07 Jan

Gardez-vous de vos amis !

Le volet juridique est souvent pas ou peu considéré, la préoccupation première du dirigeant étant rarement celle-ci. Or, si signer le premier contrat est une belle victoire, le contenu du contrat doit être analysé et négocié avec attention. La même prudence s’impose pour le choix de la marque et les conditions d’embauche de l’équipe. Bref, le juridique ne doit pas être le parent pauvre de la start-up. Au contraire, c’est sur une base juridique solide que vous construirez le patrimoine de votre entreprise et sa richesse.

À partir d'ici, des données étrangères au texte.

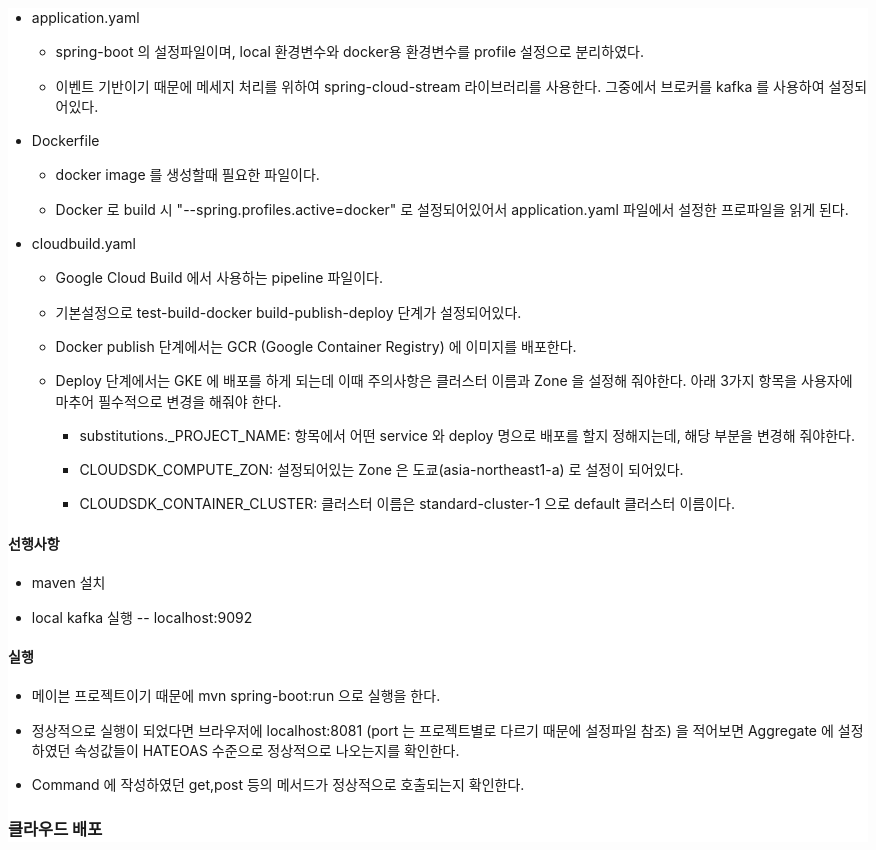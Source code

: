 -   application.yaml

    -   spring-boot 의 설정파일이며, local 환경변수와 docker용
        환경변수를 profile 설정으로 분리하였다.

    -   이벤트 기반이기 때문에 메세지 처리를 위하여 spring-cloud-stream
        라이브러리를 사용한다. 그중에서 브로커를 kafka 를 사용하여
        설정되어있다.

-   Dockerfile

    -   docker image 를 생성할때 필요한 파일이다.

    -   Docker 로 build 시 \"\--spring.profiles.active=docker\" 로
        설정되어있어서 application.yaml 파일에서 설정한 프로파일을 읽게
        된다.

-   cloudbuild.yaml

    -   Google Cloud Build 에서 사용하는 pipeline 파일이다.

    -   기본설정으로 test-build-docker build-publish-deploy 단계가
        설정되어있다.

    -   Docker publish 단계에서는 GCR (Google Container Registry) 에
        이미지를 배포한다.

    -   Deploy 단계에서는 GKE 에 배포를 하게 되는데 이때 주의사항은
        클러스터 이름과 Zone 을 설정해 줘야한다. 아래 3가지 항목을
        사용자에 마추어 필수적으로 변경을 해줘야 한다.

        -   substitutions.\_PROJECT\_NAME: 항목에서 어떤 service 와
            deploy 명으로 배포를 할지 정해지는데, 해당 부분을 변경해
            줘야한다.

        -   CLOUDSDK\_COMPUTE\_ZON: 설정되어있는 Zone 은
            도쿄(asia-northeast1-a) 로 설정이 되어있다.

        -   CLOUDSDK\_CONTAINER\_CLUSTER: 클러스터 이름은
            standard-cluster-1 으로 default 클러스터 이름이다.

#### 선행사항

-   maven 설치

-   local kafka 실행 -- localhost:9092

#### 실행

-   메이븐 프로젝트이기 때문에 mvn spring-boot:run 으로 실행을 한다.

-   정상적으로 실행이 되었다면 브라우저에 localhost:8081 (port 는
    프로젝트별로 다르기 때문에 설정파일 참조) 을 적어보면 Aggregate 에
    설정하였던 속성값들이 HATEOAS 수준으로 정상적으로 나오는지를
    확인한다.

-   Command 에 작성하였던 get,post 등의 메서드가 정상적으로 호출되는지
    확인한다.

### 클라우드 배포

Avocat depuis près de 30 ans, ayant accompagné un très grand nombre de start-ups, Catherine de l’équipe PremièresVentes vous donne trois conseils. Cette semaine :

Gardez-vous de vos amis  !

La plus belle femme du monde ne peut donner que ce qu’elle a. La propriété intellectuelle confère à son propriétaire un énorme privilège, celui du monopole mais elle ne peut pas tout, elle ne préserve pas de toutes les attaques car elle ne protège pas tout. En particulier, elle ne protège pas toutes les idées. On dit que les idées sont « de libre parcours ».

Une idée peut être brevetable, à condition d’être nouvelle (c’est-à-dire de ne pas déjà se trouver dans l’état de la technique au niveau mondial), de mettre en œuvre une activité inventive (c’est-à-dire de ne pas être évidente pour l’homme de l’art) et d’être susceptible d’avoir une application industrielle au sens large. Si l’invention répond à ces conditions, on peut passer à la rédaction du brevet qui doit être confiée à un professionnel et la demande de brevet sera ensuite examinée par l’Office concerné.

En Europe, les logiciels sont protégés par le droit d’auteur (sans les formalités et frais liés au dépôt auprès des Offices) à condition d’être originaux, une condition qui est remplie dans la grande majorité des cas.

Souvent, l’idée du créateur d’entreprise part du constat d’un besoin auquel le marché ne répond pas encore. Le nouveau produit n’est pas forcément protégeable par la propriété intellectuelle ou du moins, pas dans tous ses aspects mais l’entrepreneur a besoin de partenaires. Il est essentiel de bien choisir ses premiers partenaires, notamment ses investisseurs potentiels et de leur faire signer des accords de confidentialité qui sont la seule protection juridique en l’absence de droit de propriété intellectuelle.

Souvent, le fondateur fera également appel à des techniciens pour participer au développement du nouveau produit. Là encore, les clauses de confidentialité sont importantes mais ne suffisent pas: il faut s’assurer que si le travail de ces intervenants extérieurs donne lieu à des droits de propriété intellectuelle, ces droits sont bien transférés à la société.

Dans le cas des salariés, la loi prévoit que les droits sur les logiciels et sur les inventions brevetables sont dévolus à l’employeur sous certaines conditions. En l’absence de contrat de travail, il faut une cession expresse pour transférer les droits à la société. Les administrateurs et les stagiaires ne sont pas assimilés à des salariés et pour eux aussi, il faut prévoir une clause de cession. Prendre cette précaution dès le départ est infiniment plus confortable que de devoir régulariser la situation à la demande d’un investisseur alors que la personne a quitté la société.